Moments later he was vowing to regain the Panama Canal from Panama. “We’re taking it back!” Mr Trump declared, having previously declined to rule out using military force.
He pledged to pursue policy that “expands our territory” and to put US astronauts on Mars – a promise undoubtedly popular with Mr Musk, a major Trump supporter who has long pursued the same goal.
That cuts to the heart of one of the many contradictions in Mr Trump’s movement. The new president revels in a confrontational, macho approach that revved up his support among young men. His political career has been built on seeking conflict and tearing down rivals. Yet Mr Trump has also positioned himself as someone who will end conflicts and usher in peace.
– A line-up of tech titans
The audience in the Capitol Rotunda included some of the nation’s most powerful tech titans, who have moved to embrace Mr Trump since his victory.
While the business leaders were allowed to bring their spouses, members of Congress were not. Thousands of Mr Trump’s supporters watched a broadcast of the swearing-in at Capitol One Arena instead.
– A range of reactions behind Trump
The Rotunda crowd was heavily tilted in Mr Trump’s favour, most of those in attendance clapping and even roaring during his speech. But one prominent seating section – former presidents, first ladies and vice presidents – was largely muted.
Less than two weeks ago, Mr Trump was largely ignored at former president Jimmy Carter’s funeral. Mr Trump chatted with former president Barack Obama, but the rest of the former presidents and their wives bypassed him without a greeting.
– A different scene indoors
Inaugural speeches are traditionally delivered on the National Mall in front of tens of thousands of cheering supporters, many of them average voters from across America, who travelled great distances to witness history in person.
Not this one.
It is noteworthy that four years ago, violent Trump loyalists stormed the Capitol Rotunda as members of Congress and vice president Mike Pence feared for their lives. Mr Pence attended on Monday, though his wife, former second lady Karen Pence, did not.
Speaking to supporters after seeing off Mr Biden outside the Capitol, Mr Trump said he was glad they had moved the ceremony indoors.
“We were freezing,” he told them. “You would have been very unhappy.”

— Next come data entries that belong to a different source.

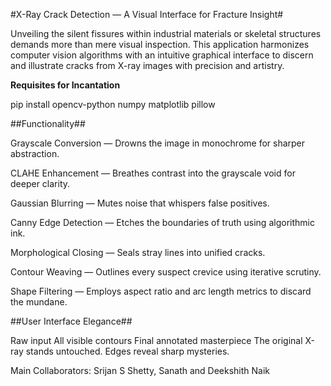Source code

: #X-Ray Crack Detection — A Visual Interface for Fracture Insight#

Unveiling the silent fissures within industrial materials or skeletal structures demands more than mere visual inspection. This application harmonizes computer vision algorithms with an intuitive graphical interface to discern and illustrate cracks from X-ray images with precision and artistry.

**Requisites for Incantation**

pip install opencv-python numpy matplotlib pillow


##Functionality##

Grayscale Conversion — Drowns the image in monochrome for sharper abstraction.

CLAHE Enhancement — Breathes contrast into the grayscale void for deeper clarity.

Gaussian Blurring — Mutes noise that whispers false positives.

Canny Edge Detection — Etches the boundaries of truth using algorithmic ink.

Morphological Closing — Seals stray lines into unified cracks.

Contour Weaving — Outlines every suspect crevice using iterative scrutiny.

Shape Filtering — Employs aspect ratio and arc length metrics to discard the mundane.


##User Interface Elegance##

Raw input
All visible contours
Final annotated masterpiece
The original X-ray stands untouched.
Edges reveal sharp mysteries.

Main Collaborators: Srijan S Shetty, Sanath and Deekshith Naik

– The second second inaugural
The speech had controversial moments, but Mr Trump said afterwards that it could have been much more so.
Mr Trump headed from the Rotunda to the Capitol Visitor Centre to thank supporters who had watched his address on screens. Then he gave a speech that was longer than the inaugural and much more freewheeling.
“They said, ‘Please, sir, it’s such a beautiful, unifying speech. Please, sir, don’t say these things,’” Mr Trump said. “I decided I’m not going to make this speech complicated. I’m going to make it beautiful. I’m going to make it a unifying speech.”
Still, Mr Trump made clear that he is going to help supporters arrested for storming the Capitol – “hostages”, he called them – and said that his actions would speak louder than any words.
More than 1,230 people have been charged with federal crimes over the riot, ranging from misdemeanour offences such as trespassing to felonies such as assaulting police officers and seditious conspiracy.
Mr Trump also criticised Mr Biden’s decision to pardon his family members and members of the January 6 congressional committee. He called out Republican members of that committee – former Representatives Liz Cheney of Wyoming and Adam Kinzinger of Illinois – by name.